• [PROBLEM] Find the line containing "Would you like" in the data below, then output that line and each one after it exactly, with nothing else.
^^^^
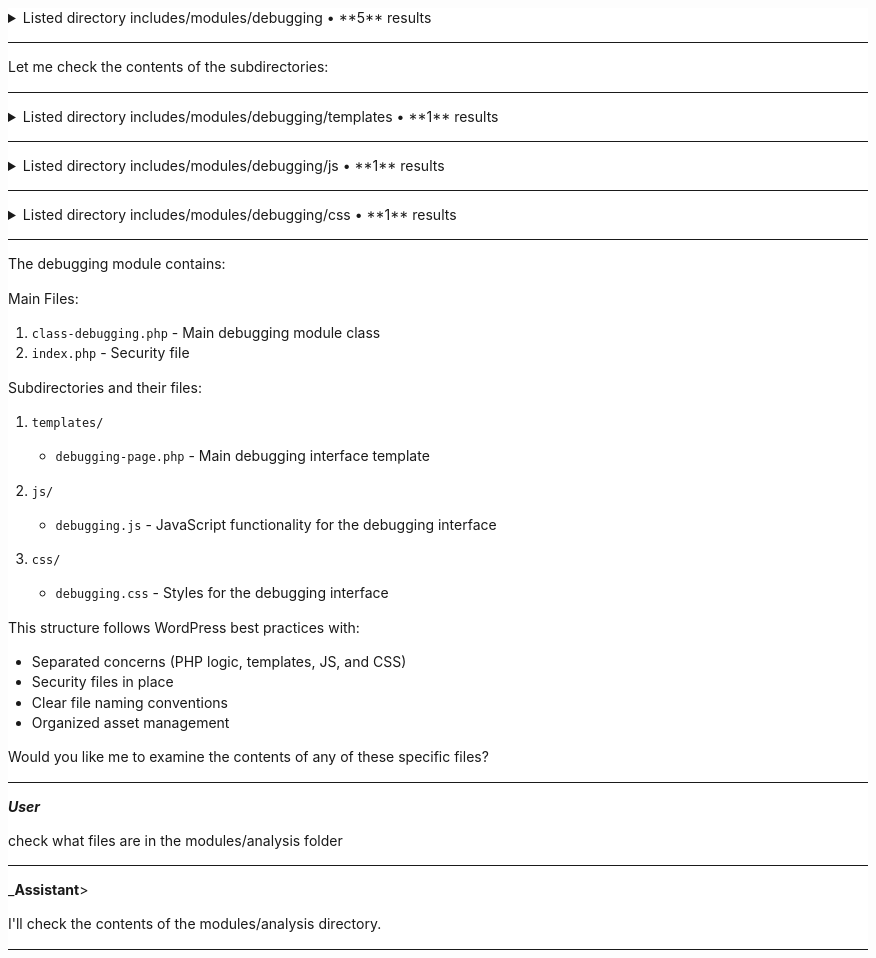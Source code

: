 <details><summary>Listed directory includes/modules/debugging • **5** results</summary></details>

---

Let me check the contents of the subdirectories:

---

<details><summary>Listed directory includes/modules/debugging/templates • **1** results</summary></details>

---

<details><summary>Listed directory includes/modules/debugging/js • **1** results</summary></details>

---

<details><summary>Listed directory includes/modules/debugging/css • **1** results</summary></details>

---

The debugging module contains:

Main Files:
1. `class-debugging.php` - Main debugging module class
2. `index.php` - Security file

Subdirectories and their files:
1. `templates/`
   - `debugging-page.php` - Main debugging interface template

2. `js/`
   - `debugging.js` - JavaScript functionality for the debugging interface

3. `css/`
   - `debugging.css` - Styles for the debugging interface

This structure follows WordPress best practices with:
- Separated concerns (PHP logic, templates, JS, and CSS)
- Security files in place
- Clear file naming conventions
- Organized asset management

Would you like me to examine the contents of any of these specific files?

---

_**User**_

check what files are in the modules/analysis folder

---

_**Assistant**>

I'll check the contents of the modules/analysis directory.

---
^^^^
• [RESULT FOR THIS TASK]
Would you like me to examine the contents of any of these specific files?

---

_**User**_

check what files are in the modules/analysis folder

---

_**Assistant**>

I'll check the contents of the modules/analysis directory.

---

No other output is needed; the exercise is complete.